Sabemos que el dolor, independientemente de la causa física (si la hay), se genera en el cerebro siempre y la pregunta universal es: ¿y si pudiera no sentir dolor? La creencia popular inmediata es que así mejoraría nuestra calidad de vida. Y sin embargo, nada más lejos de la realidad.

El dolor puede salvarnos la vida.

El dolor es la alarma natural de nuestro organismo. Sentir dolor ante una determinada experiencia nos enseña a evitarla en el futuro. De igual manera, nos alerta para tomar medidas inmediatas ante un peligro.

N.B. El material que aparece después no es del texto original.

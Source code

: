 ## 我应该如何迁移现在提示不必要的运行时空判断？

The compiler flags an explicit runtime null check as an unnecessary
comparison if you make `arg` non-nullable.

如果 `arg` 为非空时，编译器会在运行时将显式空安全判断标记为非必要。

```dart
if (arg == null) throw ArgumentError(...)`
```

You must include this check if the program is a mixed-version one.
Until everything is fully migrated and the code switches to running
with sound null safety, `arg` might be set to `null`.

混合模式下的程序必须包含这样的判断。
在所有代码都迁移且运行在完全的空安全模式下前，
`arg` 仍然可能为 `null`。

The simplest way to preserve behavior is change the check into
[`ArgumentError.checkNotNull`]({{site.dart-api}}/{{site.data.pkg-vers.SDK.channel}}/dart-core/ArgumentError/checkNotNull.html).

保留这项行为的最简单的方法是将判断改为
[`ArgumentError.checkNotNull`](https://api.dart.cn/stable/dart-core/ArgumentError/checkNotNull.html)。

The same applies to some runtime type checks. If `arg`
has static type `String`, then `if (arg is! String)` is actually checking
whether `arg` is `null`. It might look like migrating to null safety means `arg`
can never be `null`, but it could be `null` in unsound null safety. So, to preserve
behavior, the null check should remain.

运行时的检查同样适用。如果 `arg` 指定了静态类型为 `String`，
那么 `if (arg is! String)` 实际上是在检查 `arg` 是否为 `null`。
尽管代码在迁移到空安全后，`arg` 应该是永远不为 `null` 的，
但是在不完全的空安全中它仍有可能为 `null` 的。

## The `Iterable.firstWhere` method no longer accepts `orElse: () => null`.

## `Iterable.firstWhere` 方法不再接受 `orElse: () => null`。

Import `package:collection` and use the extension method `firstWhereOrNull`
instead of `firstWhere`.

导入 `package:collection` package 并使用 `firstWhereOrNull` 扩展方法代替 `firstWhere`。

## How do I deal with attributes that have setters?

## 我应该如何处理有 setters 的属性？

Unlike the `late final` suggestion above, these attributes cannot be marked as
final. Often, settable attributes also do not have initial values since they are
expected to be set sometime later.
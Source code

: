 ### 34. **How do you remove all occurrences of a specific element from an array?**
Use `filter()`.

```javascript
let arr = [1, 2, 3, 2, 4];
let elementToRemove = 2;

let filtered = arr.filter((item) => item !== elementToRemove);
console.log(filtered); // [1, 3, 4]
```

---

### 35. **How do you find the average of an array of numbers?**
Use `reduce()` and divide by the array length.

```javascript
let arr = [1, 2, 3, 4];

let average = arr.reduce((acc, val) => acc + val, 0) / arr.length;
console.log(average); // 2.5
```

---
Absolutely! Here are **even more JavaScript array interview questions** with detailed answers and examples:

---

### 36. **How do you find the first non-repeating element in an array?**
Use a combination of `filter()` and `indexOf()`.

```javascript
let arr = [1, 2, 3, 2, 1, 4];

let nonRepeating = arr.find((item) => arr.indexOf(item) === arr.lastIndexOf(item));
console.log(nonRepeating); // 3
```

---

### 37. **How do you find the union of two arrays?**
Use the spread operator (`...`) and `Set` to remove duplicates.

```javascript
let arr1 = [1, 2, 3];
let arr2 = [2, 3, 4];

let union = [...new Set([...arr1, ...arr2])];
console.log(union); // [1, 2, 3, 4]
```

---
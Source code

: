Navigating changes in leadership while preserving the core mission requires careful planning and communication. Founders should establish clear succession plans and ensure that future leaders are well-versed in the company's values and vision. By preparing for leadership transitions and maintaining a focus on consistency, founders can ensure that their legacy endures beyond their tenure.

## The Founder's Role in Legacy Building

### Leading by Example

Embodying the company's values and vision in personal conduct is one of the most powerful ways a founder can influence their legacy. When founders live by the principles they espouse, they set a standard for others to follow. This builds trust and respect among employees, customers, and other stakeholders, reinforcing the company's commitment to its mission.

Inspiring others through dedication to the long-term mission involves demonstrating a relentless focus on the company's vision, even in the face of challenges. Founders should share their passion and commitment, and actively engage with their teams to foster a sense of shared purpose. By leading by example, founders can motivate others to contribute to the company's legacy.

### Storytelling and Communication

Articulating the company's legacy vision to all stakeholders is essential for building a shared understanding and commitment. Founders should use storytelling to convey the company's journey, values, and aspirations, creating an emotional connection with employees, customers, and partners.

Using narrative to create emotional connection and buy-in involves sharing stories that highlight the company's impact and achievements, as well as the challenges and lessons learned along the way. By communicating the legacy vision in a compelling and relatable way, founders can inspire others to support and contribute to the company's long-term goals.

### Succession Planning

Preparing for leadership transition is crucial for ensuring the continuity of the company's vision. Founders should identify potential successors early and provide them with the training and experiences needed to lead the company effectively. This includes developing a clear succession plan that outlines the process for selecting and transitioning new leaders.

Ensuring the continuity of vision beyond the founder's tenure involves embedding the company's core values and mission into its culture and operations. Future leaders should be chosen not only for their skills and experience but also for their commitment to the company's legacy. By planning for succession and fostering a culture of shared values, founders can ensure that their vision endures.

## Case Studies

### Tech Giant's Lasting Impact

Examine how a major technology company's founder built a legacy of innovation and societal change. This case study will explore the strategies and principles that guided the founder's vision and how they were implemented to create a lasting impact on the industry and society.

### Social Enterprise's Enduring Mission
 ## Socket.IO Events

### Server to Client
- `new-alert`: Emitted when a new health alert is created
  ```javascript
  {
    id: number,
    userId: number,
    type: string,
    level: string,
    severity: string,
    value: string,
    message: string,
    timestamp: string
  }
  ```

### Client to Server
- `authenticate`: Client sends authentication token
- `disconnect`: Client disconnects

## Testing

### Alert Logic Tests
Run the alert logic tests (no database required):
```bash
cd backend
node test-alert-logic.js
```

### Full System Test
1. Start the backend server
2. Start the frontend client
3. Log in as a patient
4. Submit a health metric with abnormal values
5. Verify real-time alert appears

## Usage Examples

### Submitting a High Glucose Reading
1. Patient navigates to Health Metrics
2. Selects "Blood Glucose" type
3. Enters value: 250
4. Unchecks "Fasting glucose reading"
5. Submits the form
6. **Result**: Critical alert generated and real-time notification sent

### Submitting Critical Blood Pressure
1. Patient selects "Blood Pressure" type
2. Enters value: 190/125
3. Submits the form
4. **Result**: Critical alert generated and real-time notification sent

Es un recurso absolutamente imprescindible para la supervivencia y la propia naturaleza nos lo demuestra: existen algunos individuos con un defecto congénito que hace que no sientan dolor alguno y lejos de ser más felices o tener más calidad de vida la mayoría fallecen en la primera infancia por lesiones no tratadas o enfermedades no diagnosticadas ya que, al no sentir dolor, no reciben tratamiento o éste es demasiado tardío.

Pensemos que, aunque hay otras muchas señales de que algo falla en nuestro organismo (fiebre, hemorragias, dificultad de movimiento, mareos, etc.) a veces el dolor es la única señal de que algo va mal.

Como dice un antiguo proverbio muy popular en medicina: El dolor es el perro guardían de la salud.